Monday, March 16, 2009

Unrequited Love

Dear Stephanie,
I have omitted most of your question due to length, but I'm going to answer these questions as they come, and then add some of my own thoughts.

QUESTIONS:
If you are a girl…
 Can you understand what I have done? Yes, I can understand it.Would you have done the same? Not really, but I have been in similar situations and have empathy towards a lot of your feelings.
 Do you think Matt still has feelings towards me? No idea.
 Is what I felt love or just a crush? Well, in my opinion, love is a crush and a crush is love. But from my experience real love can hardly be felt if it's unrequited. The best love is when there is a channel for it. Love is a verb. It is actively giving to another person. So you probably do love Matt, but it is not at it's full capacity because you can't do anything about it.
 What should I do now?
I honestly believe that you need to put an end to this. Either way. And it is within your power to do it. From my experience:
  1. I am around 5 or 6 and I too have a crush on a much older boy who is a family friend. We too were paired up by family and our parents made it out to be something "cute." I was bold. We were at a party and I took him aside and for the first time in my life I whispered those 3 little words, "I love you". The look of shock on his face was something right out of the movies. I don't remember what he said. But I do remember his look and the way he walked away. And then for the first time I saw myself and realized how silly the whole thing was. My feelings suddenly were not as intense and I was able to move on very quickly. Now as an adult I am proud of myself for my bravery and have applied this experience to many aspects of my life.
  2. I am in high school and I like a guy for over a year. He and I are great friends and talk all the time. He goes through several crushes before he finally decides he wants to be with me. We date for a few months and then he goes to college and it's not the same ever again.
  3. I am in college and once again I am the subject of unrequited love. We are friends and see each other everyday. I make myself crazy over how to make him fall in love with me. But the whole time he has a girlfriend. I never told him how I felt. I just suffered for almost a year with the knowledge that I failed. Even though I am blissfully happy with my husband, I still regret not opening my mouth and saying how I felt. I could have saved myself a lot of grief if I just got rejected early and moved on.

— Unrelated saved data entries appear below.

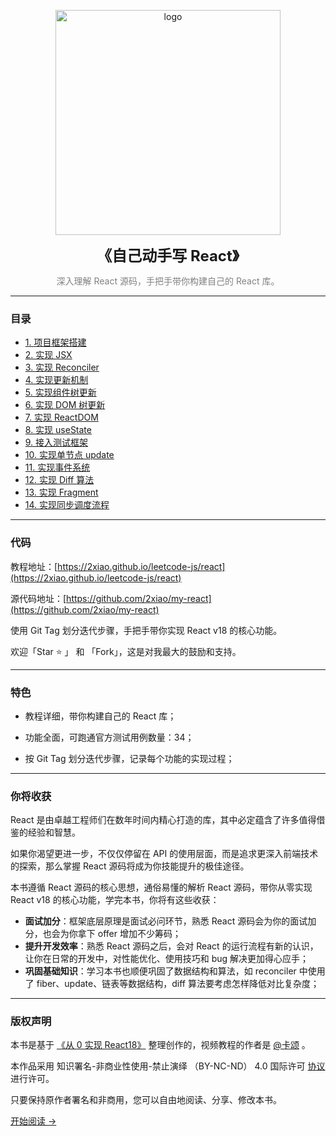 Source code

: <p align="center">
  <img src="https://2xiao.github.io/leetcode-js/assets/image/react-logo.png" alt="logo" height="360"/>
</p>
<p align="center"><font size=5><b>《自己动手写 React》</b></font></p>
<p align="center"><font color=gray>深入理解 React 源码，手把手带你构建自己的 React 库。</font></p>

---

### 目录

- [1. 项目框架搭建](https://2xiao.github.io/leetcode-js/react/1)
- [2. 实现 JSX](https://2xiao.github.io/leetcode-js/react/2)
- [3. 实现 Reconciler](https://2xiao.github.io/leetcode-js/react/3)
- [4. 实现更新机制](https://2xiao.github.io/leetcode-js/react/4)
- [5. 实现组件树更新](https://2xiao.github.io/leetcode-js/react/5)
- [6. 实现 DOM 树更新](https://2xiao.github.io/leetcode-js/react/6)
- [7. 实现 ReactDOM](https://2xiao.github.io/leetcode-js/react/7)
- [8. 实现 useState](https://2xiao.github.io/leetcode-js/react/8)
- [9. 接入测试框架](https://2xiao.github.io/leetcode-js/react/9)
- [10. 实现单节点 update](https://2xiao.github.io/leetcode-js/react/10)
- [11. 实现事件系统](https://2xiao.github.io/leetcode-js/react/11)
- [12. 实现 Diff 算法](https://2xiao.github.io/leetcode-js/react/12)
- [13. 实现 Fragment](https://2xiao.github.io/leetcode-js/react/13)
- [14. 实现同步调度流程](https://2xiao.github.io/leetcode-js/react/14)

---

### 代码

教程地址：[https://2xiao.github.io/leetcode-js/react](https://2xiao.github.io/leetcode-js/react)

源代码地址：[https://github.com/2xiao/my-react](https://github.com/2xiao/my-react)

使用 Git Tag 划分迭代步骤，手把手带你实现 React v18 的核心功能。

欢迎「Star ⭐️ 」 和 「Fork」，这是对我最大的鼓励和支持。

---

### 特色

- 教程详细，带你构建自己的 React 库；

- 功能全面，可跑通官方测试用例数量：34；

- 按 Git Tag 划分迭代步骤，记录每个功能的实现过程；

---

### 你将收获

React 是由卓越工程师们在数年时间内精心打造的库，其中必定蕴含了许多值得借鉴的经验和智慧。

如果你渴望更进一步，不仅仅停留在 API 的使用层面，而是追求更深入前端技术的探索，那么掌握 React 源码将成为你技能提升的极佳途径。

本书遵循 React 源码的核心思想，通俗易懂的解析 React 源码，带你从零实现 React v18 的核心功能，学完本书，你将有这些收获：

- **面试加分**：框架底层原理是面试必问环节，熟悉 React 源码会为你的面试加分，也会为你拿下 offer 增加不少筹码；
- **提升开发效率**：熟悉 React 源码之后，会对 React 的运行流程有新的认识，让你在日常的开发中，对性能优化、使用技巧和 bug 解决更加得心应手；
- **巩固基础知识**：学习本书也顺便巩固了数据结构和算法，如 reconciler 中使用了 fiber、update、链表等数据结构，diff 算法要考虑怎样降低对比复杂度；

---

### 版权声明

本书是基于 [《从 0 实现 React18》](https://qux.xet.tech/s/2wiFh1) 整理创作的，视频教程的作者是 [@卡颂](https://github.com/BetaSu/) 。

本作品采用 知识署名-非商业性使用-禁止演绎 （BY-NC-ND） 4.0 国际许可 [协议](https://creativecommons.org/licenses/by-nc-nd/4.0/legalcode.zh-Hans) 进行许可。

只要保持原作者署名和非商用，您可以自由地阅读、分享、修改本书。

[开始阅读 ->](https://2xiao.github.io/leetcode-js/react/1)
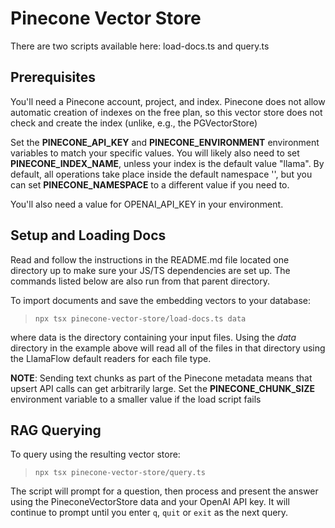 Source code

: # Pinecone Vector Store

There are two scripts available here: load-docs.ts and query.ts

## Prerequisites

You'll need a Pinecone account, project, and index. Pinecone does not allow automatic creation of indexes on the free plan,
so this vector store does not check and create the index (unlike, e.g., the PGVectorStore)

Set the **PINECONE_API_KEY** and **PINECONE_ENVIRONMENT** environment variables to match your specific values.
You will likely also need to set **PINECONE_INDEX_NAME**, unless your index is the default value "llama".
By default, all operations take place inside the default namespace '', but you can set **PINECONE_NAMESPACE** to a different value if you need to.

You'll also need a value for OPENAI_API_KEY in your environment.

## Setup and Loading Docs

Read and follow the instructions in the README.md file located one directory up to make sure your JS/TS dependencies are set up. The commands listed below are also run from that parent directory.

To import documents and save the embedding vectors to your database:

> `npx tsx pinecone-vector-store/load-docs.ts data`

where data is the directory containing your input files. Using the _data_ directory in the example above will read all of the files in that directory using the LlamaFlow default readers for each file type.

**NOTE**: Sending text chunks as part of the Pinecone metadata means that upsert API calls can get arbitrarily large. Set the **PINECONE_CHUNK_SIZE** environment variable to a smaller value if the load script fails

## RAG Querying

To query using the resulting vector store:

> `npx tsx pinecone-vector-store/query.ts`

The script will prompt for a question, then process and present the answer using the PineconeVectorStore data and your OpenAI API key. It will continue to prompt until you enter `q`, `quit` or `exit` as the next query.
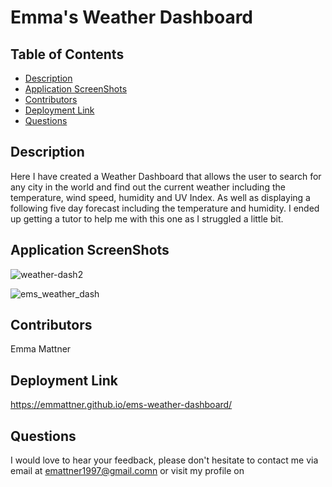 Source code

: # Emma's Weather Dashboard

## Table of Contents

* [Description](#description)
* [Application ScreenShots](#application-screenShots)
* [Contributors](#contributors)
* [Deployment Link](#deployment-link-and-walk-through-video)
* [Questions](#questions)


## Description
Here I have created a Weather Dashboard that allows the user to search for any city in the world and find out the current weather including the temperature, wind speed, humidity and UV Index. As well as displaying a following five day forecast including the temperature and humidity. I ended up getting a tutor to help me with this one as I struggled a little bit. 

## Application ScreenShots
![weather-dash2](https://user-images.githubusercontent.com/78684306/133022242-e86e1d1d-91c7-483f-b521-26debb39a147.png)


![ems_weather_dash](https://user-images.githubusercontent.com/78684306/133022171-a53f067d-87fd-44a6-b091-becf960d8984.png)

## Contributors
Emma Mattner


## Deployment Link
https://emmattner.github.io/ems-weather-dashboard/

## Questions
I would love to hear your feedback, please don't hesitate to contact me via email at [emattner1997@gmail.comn](mailto;emattner1997@gmail.com) or visit my profile on 



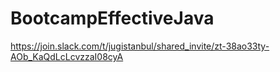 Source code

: # BootcampEffectiveJava


https://join.slack.com/t/jugistanbul/shared_invite/zt-38ao33ty-AOb_KaQdLcLcvzzaI08cyA

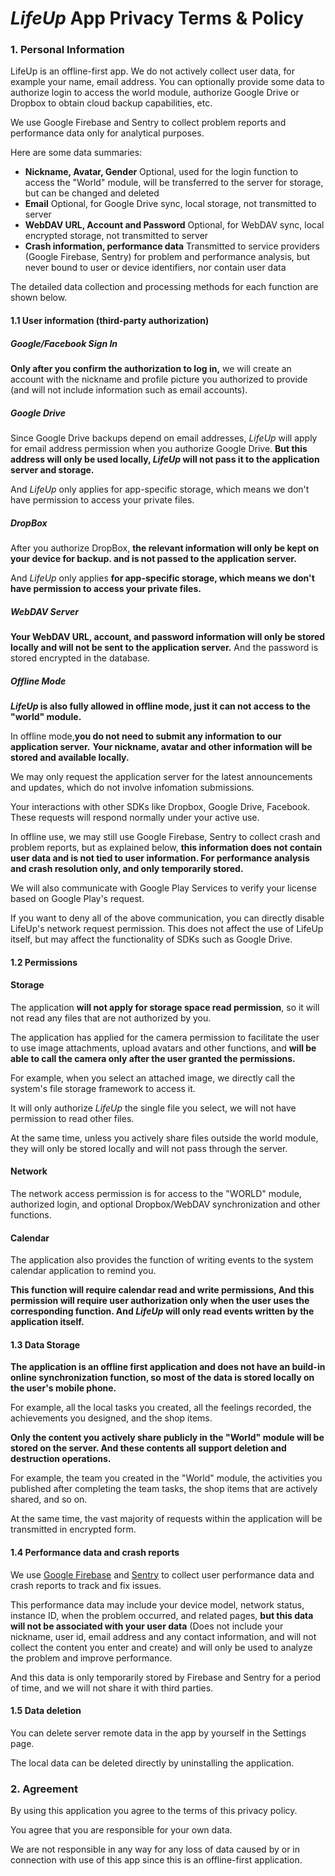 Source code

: # *LifeUp* App Privacy Terms & Policy

### 1. Personal Information

LifeUp is an offline-first app. We do not actively collect user data, for example your name, email
address. You can optionally provide some data to authorize login to access the world module,
authorize Google Drive or Dropbox to obtain cloud backup capabilities, etc.

We use Google Firebase and Sentry to collect problem reports and performance data only for
analytical purposes.

Here are some data summaries:

- **Nickname, Avatar, Gender**
  Optional, used for the login function to access the "World" module, will be transferred to the server for storage, but can be changed and deleted
- **Email**
  Optional, for Google Drive sync, local storage, not transmitted to server
- **WebDAV URL, Account and Password**
  Optional, for WebDAV sync, local encrypted storage, not transmitted to server
- **Crash information, performance data**
  Transmitted to service providers (Google Firebase, Sentry) for problem and performance analysis, but never bound to user or device identifiers, nor contain user data

The detailed data collection and processing methods for each function are shown below.

#### 1.1 User information (third-party authorization)

##### Google/Facebook Sign In

**Only after you confirm the authorization to log in,** we will create an account with the nickname
and profile picture you authorized to provide (and will not include information such as email
accounts).

##### Google Drive

Since Google Drive backups depend on email addresses, *LifeUp* will apply for email address
permission when you authorize Google Drive. **But this address will only be used locally, *LifeUp*
will not pass it to the application server and storage.**

And *LifeUp* only applies for app-specific storage, which means we don't have permission to access
your private files.

##### DropBox

After you authorize DropBox, **the relevant information will only be kept on your device for backup.
and is not passed to the application server.**

And *LifeUp* only applies **for app-specific storage, which means we don't have permission to access
your private files.**

##### WebDAV Server

**Your WebDAV URL, account, and password information will only be stored locally and will not be
sent to the application server.** And the password is stored encrypted in the database.

##### Offline Mode

***LifeUp* is also fully allowed in offline mode, just it can not access to the "world" module.**

In offline mode,**you do not need to submit any information to our application server.**
**Your nickname, avatar and other information will be stored and available locally.**

We may only request the application server for the latest announcements and updates, which do not involve infomation submissions.

Your interactions with other SDKs like Dropbox, Google Drive, Facebook. These requests will respond normally under your active use.

In offline use, we may still use Google Firebase, Sentry to collect crash and problem reports, but as explained below, **this information does not contain user data and is not tied to user information. For performance analysis and crash resolution only, and only temporarily stored.**

We will also communicate with Google Play Services to verify your license based on Google Play's request.

If you want to deny all of the above communication, you can directly disable LifeUp's network request permission. This does not affect the use of LifeUp itself, but may affect the functionality of SDKs such as Google Drive.


#### 1.2 Permissions

#### Storage

The application **will not apply for storage space read permission**, so it will not read any files that are not authorized by you.

The application has applied for the camera permission to facilitate the user to use image attachments, upload avatars and other functions, and **will be able to call the camera only after the user granted the permissions.**

For example, when you select an attached image, we directly call the system's file storage framework to access it.

It will only authorize *LifeUp* the single file you select, we will not have permission to read other files.

At the same time, unless you actively share files outside the world module, they will only be stored locally and will not pass through the server.

#### Network

The network access permission is for access to the "WORLD" module, authorized login, and optional Dropbox/WebDAV synchronization and other functions.

#### Calendar

The application also provides the function of writing events to the system calendar application to remind you. 

**This function will require calendar read and write permissions, And this permission will require user authorization only when the user uses the corresponding function. And *LifeUp* will only read events written by the application itself.**

#### 1.3 Data Storage

**The application is an offline first application and does not have an build-in online
synchronization function, so most of the data is stored locally on the user's mobile phone.**

For example, all the local tasks you created, all the feelings recorded, the achievements you
designed, and the shop items.

**Only the content you actively share publicly in the "World" module will be stored on the server.
And these contents all support deletion and destruction operations.**

For example, the team you created in the "World" module, the activities you published after
completing the team tasks, the shop items that are actively shared, and so on.

At the same time, the vast majority of requests within the application will be transmitted in
encrypted form.

#### 1.4 Performance data and crash reports

We use [Google Firebase](https://firebase.google.com/) and [Sentry](https://sentry.io/) to collect
user performance data and crash reports to track and fix issues.

This performance data may include your device model, network status, instance ID, when the problem
occurred, and related pages, **but this data will not be associated with your user data** (Does not
include your nickname, user id, email address and any contact information, and will not collect the
content you enter and create) and will only be used to analyze the problem and improve performance.

And this data is only temporarily stored by Firebase and Sentry for a period of time, and we will
not share it with third parties.

#### 1.5 Data deletion

You can delete server remote data in the app by yourself in the Settings page.

The local data can be deleted directly by uninstalling the application.


### 2. Agreement

By using this application you agree to the terms of this privacy policy.

You agree that you are responsible for your own data.

We are not responsible in any way for any loss of data caused by or in connection with use of this
app since this is an offline-first application.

Now I know that these experiences are not going to fix everything for you and may not make you feel better at all. But I share them because of what I have learned. I have learned that I should not let a boy or feelings get in the way I want to live my life. And that if I can't change the way someone feels, I shouldn't try.

Two more things:

  1. You may have a hard time changing your feelings. They are so much of who you are. But it is possible.
  2. What you must do above all else is change your actions. You are not in control of anyone or anything else but you. I honestly hope that you can share your feelings with Matt and that he shares them too, but if not-you need to live your life in a healthy, and a productive, and a happy way. Whatever you have to do to get there-do it. Get counseling, rely on good friends and family, love yourself, and get to where you can respect your life.